(Dataset entries)
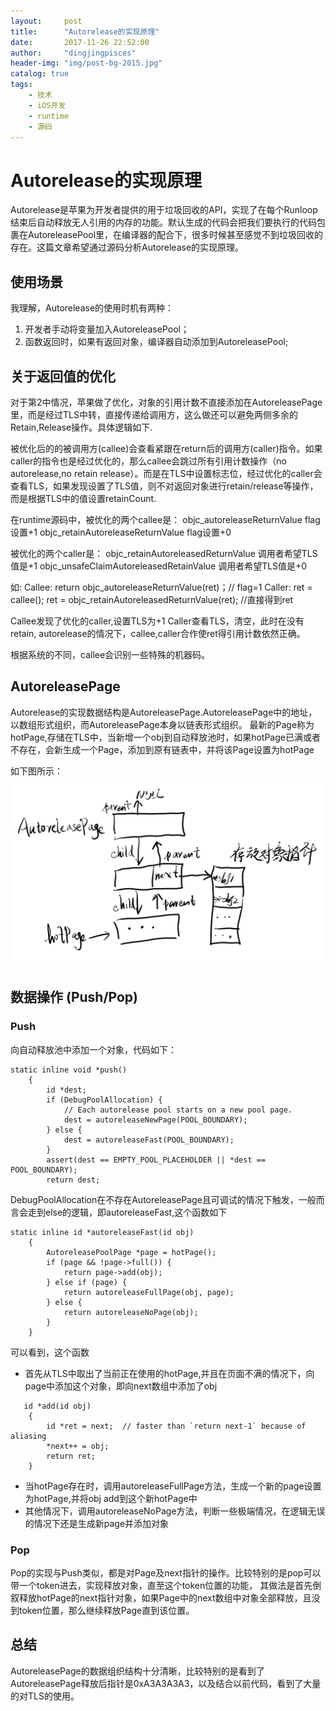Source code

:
 ```yaml
---
layout:     post
title:      "Autorelease的实现原理"
date:       2017-11-26 22:52:00
author:     "dingjingpisces"
header-img: "img/post-bg-2015.jpg"
catalog: true
tags:
    - 技术
    - iOS开发
    - runtime
    - 源码 
---
```


# Autorelease的实现原理

Autorelease是苹果为开发者提供的用于垃圾回收的API，实现了在每个Runloop结束后自动释放无人引用的内存的功能。默认生成的代码会把我们要执行的代码包裹在AutoreleasePool里，在编译器的配合下，很多时候甚至感觉不到垃圾回收的存在。这篇文章希望通过源码分析Autorelease的实现原理。


## 使用场景

我理解，Autorelease的使用时机有两种：

1. 开发者手动将变量加入AutoreleasePool；
2. 函数返回时，如果有返回对象，编译器自动添加到AutoreleasePool;

## 关于返回值的优化

对于第2中情况，苹果做了优化，对象的引用计数不直接添加在AutoreleasePage里，而是经过TLS中转，直接传递给调用方，这么做还可以避免两侧多余的Retain,Release操作。具体逻辑如下.

被优化后的的被调用方(callee)会查看紧跟在return后的调用方(caller)指令。如果caller的指令也是经过优化的，那么callee会跳过所有引用计数操作（no autorelease,no retain release）。而是在TLS中设置标志位，经过优化的caller会查看TLS，如果发现设置了TLS值，则不对返回对象进行retain/release等操作，而是根据TLS中的值设置retainCount.

在runtime源码中，被优化的两个callee是：
objc_autoreleaseReturnValue  flag设置+1
objc_retainAutoreleaseReturnValue  flag设置+0

被优化的两个caller是：
objc_retainAutoreleasedReturnValue 调用者希望TLS值是+1
objc_unsafeClaimAutoreleasedRetainValue 调用者希望TLS值是+0

如:
Callee:
     return objc_autoreleaseReturnValue(ret)；// flag=1
Caller:
     ret = callee();
     ret = objc_retainAutoreleasedReturnValue(ret); //直接得到ret

Callee发现了优化的caller,设置TLS为+1
Caller查看TLS，清空，此时在没有retain, autorelease的情况下，callee,caller合作使ret得引用计数依然正确。

根据系统的不同，callee会识别一些特殊的机器码。


## AutoreleasePage 

Autorelease的实现数据结构是AutoreleasePage.AutoreleasePage中的地址，以数组形式组织，而AutoreleasePage本身以链表形式组织。
最新的Page称为hotPage,存储在TLS中，当新增一个obj到自动释放池时，如果hotPage已满或者不存在，会新生成一个Page，添加到原有链表中，并将该Page设置为hotPage

如下图所示：
![AutoreleasePage](https://raw.githubusercontent.com/dingjingpisces2015/dingjingpisces2015.github.io/master/img/autoreleasePage.png)

## 数据操作 (Push/Pop)

### Push
向自动释放池中添加一个对象，代码如下：


```
static inline void *push()
    {
        id *dest;
        if (DebugPoolAllocation) {
            // Each autorelease pool starts on a new pool page.
            dest = autoreleaseNewPage(POOL_BOUNDARY);
        } else {
            dest = autoreleaseFast(POOL_BOUNDARY);
        }
        assert(dest == EMPTY_POOL_PLACEHOLDER || *dest == POOL_BOUNDARY);
        return dest;
```

DebugPoolAllocation在不存在AutoreleasePage且可调试的情况下触发，一般而言会走到else的逻辑，即autoreleaseFast,这个函数如下


```
static inline id *autoreleaseFast(id obj)
    {
        AutoreleasePoolPage *page = hotPage();
        if (page && !page->full()) {
            return page->add(obj);
        } else if (page) {
            return autoreleaseFullPage(obj, page);
        } else {
            return autoreleaseNoPage(obj);
        }
    }
```

可以看到，这个函数

- 首先从TLS中取出了当前正在使用的hotPage,并且在页面不满的情况下，向page中添加这个对象，即向next数组中添加了obj


```
   id *add(id obj)
    {
        id *ret = next;  // faster than `return next-1` because of aliasing
        *next++ = obj;
        return ret;
    }
```

- 当hotPage存在时，调用autoreleaseFullPage方法，生成一个新的page设置为hotPage,并将obj add到这个新hotPage中
- 其他情况下，调用autoreleaseNoPage方法，判断一些极端情况，在逻辑无误的情况下还是生成新page并添加对象

### Pop
Pop的实现与Push类似，都是对Page及next指针的操作。比较特别的是pop可以带一个token进去，实现释放对象，直至这个token位置的功能，
其做法是首先倒叙释放hotPage的next指针对象，如果Page中的next数组中对象全部释放，且没到token位置，那么继续释放Page直到该位置。

## 总结
AutoreleasePage的数据组织结构十分清晰，比较特别的是看到了AutoreleasePage释放后指针是0xA3A3A3A3，以及结合以前代码，看到了大量的对TLS的使用。
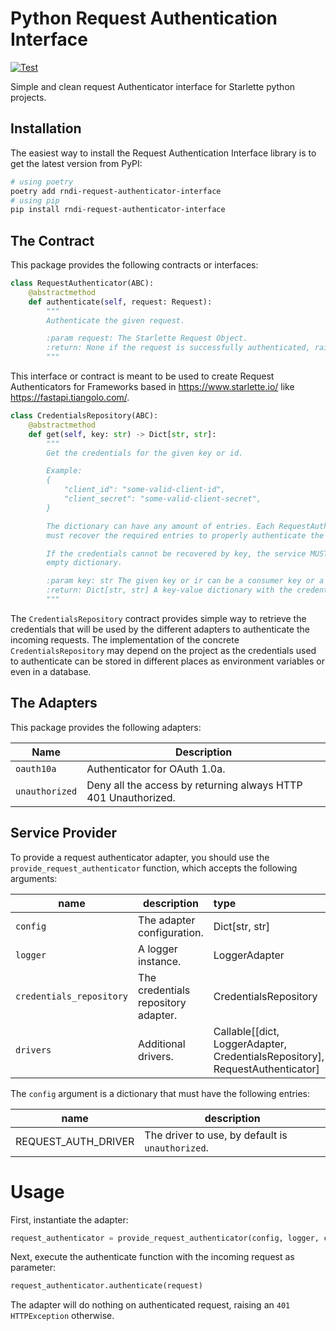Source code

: # Python Request Authentication Interface

[![Test](https://github.com/IM-Cloud-Spain-Connectors/python-request-authenticator-interface/actions/workflows/test.yml/badge.svg)](https://github.com/IM-Cloud-Spain-Connectors/python-request-authenticator-interface/actions/workflows/test.yml)

Simple and clean request Authenticator interface for Starlette python projects.

## Installation

The easiest way to install the Request Authentication Interface library is to get the latest version from PyPI:

```bash
# using poetry
poetry add rndi-request-authenticator-interface
# using pip
pip install rndi-request-authenticator-interface
```

## The Contract

This package provides the following contracts or interfaces:

```python
class RequestAuthenticator(ABC):
    @abstractmethod
    def authenticate(self, request: Request):
        """
        Authenticate the given request.

        :param request: The Starlette Request Object.
        :return: None if the request is successfully authenticated, raise HTTPException otherwise.
        """
```

This interface or contract is meant to be used to create Request Authenticators for Frameworks based
in https://www.starlette.io/ like https://fastapi.tiangolo.com/.

```python
class CredentialsRepository(ABC):
    @abstractmethod
    def get(self, key: str) -> Dict[str, str]:
        """
        Get the credentials for the given key or id.

        Example:
        {
            "client_id": "some-valid-client-id",
            "client_secret": "some-valid-client-secret",
        }

        The dictionary can have any amount of entries. Each RequestAuthenticator
        must recover the required entries to properly authenticate the request.

        If the credentials cannot be recovered by key, the service MUST return
        empty dictionary.

        :param key: str The given key or ir can be a consumer key or a client id.
        :return: Dict[str, str] A key-value dictionary with the credentials.
        """

```

The `CredentialsRepository` contract provides simple way to retrieve the credentials that will be used by the different
adapters to authenticate the incoming requests. The implementation of the concrete `CredentialsRepository` may depend on
the project as the credentials used to authenticate can be stored in different places as environment variables or even
in a database.

## The Adapters

This package provides the following adapters:

| Name           | Description                                                    |
|----------------|----------------------------------------------------------------|
| `oauth10a`     | Authenticator for OAuth 1.0a.                                  |
| `unauthorized` | Deny all the access by returning always HTTP 401 Unauthorized. |

## Service Provider

To provide a request authenticator adapter, you should use the `provide_request_authenticator` function, which accepts
the following arguments:

| name                     | description                         | type                                                                         |
|--------------------------|-------------------------------------|:-----------------------------------------------------------------------------|
| `config`                 | The adapter configuration.          | Dict[str, str]                                                               |
| `logger`                 | A logger instance.                  | LoggerAdapter                                                                |
| `credentials_repository` | The credentials repository adapter. | CredentialsRepository                                                        |
| `drivers`                | Additional drivers.                 | Callable[[dict, LoggerAdapter, CredentialsRepository], RequestAuthenticator] |

The `config` argument is a dictionary that must have the following entries:

| name                | description                                      |
|---------------------|--------------------------------------------------|
| REQUEST_AUTH_DRIVER | The driver to use, by default is `unauthorized`. |

# Usage

First, instantiate the adapter:

```python
request_authenticator = provide_request_authenticator(config, logger, credentials_repository, drivers)
```

Next, execute the authenticate function with the incoming request as parameter:

```python
request_authenticator.authenticate(request)
```

The adapter will do nothing on authenticated request, raising an `401 HTTPException` otherwise.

Try it = Go through the data and show every line where "provides" occurs.

Exercise output =
This package provides the following contracts or interfaces:
The `CredentialsRepository` contract provides simple way to retrieve the credentials that will be used by the different
This package provides the following adapters:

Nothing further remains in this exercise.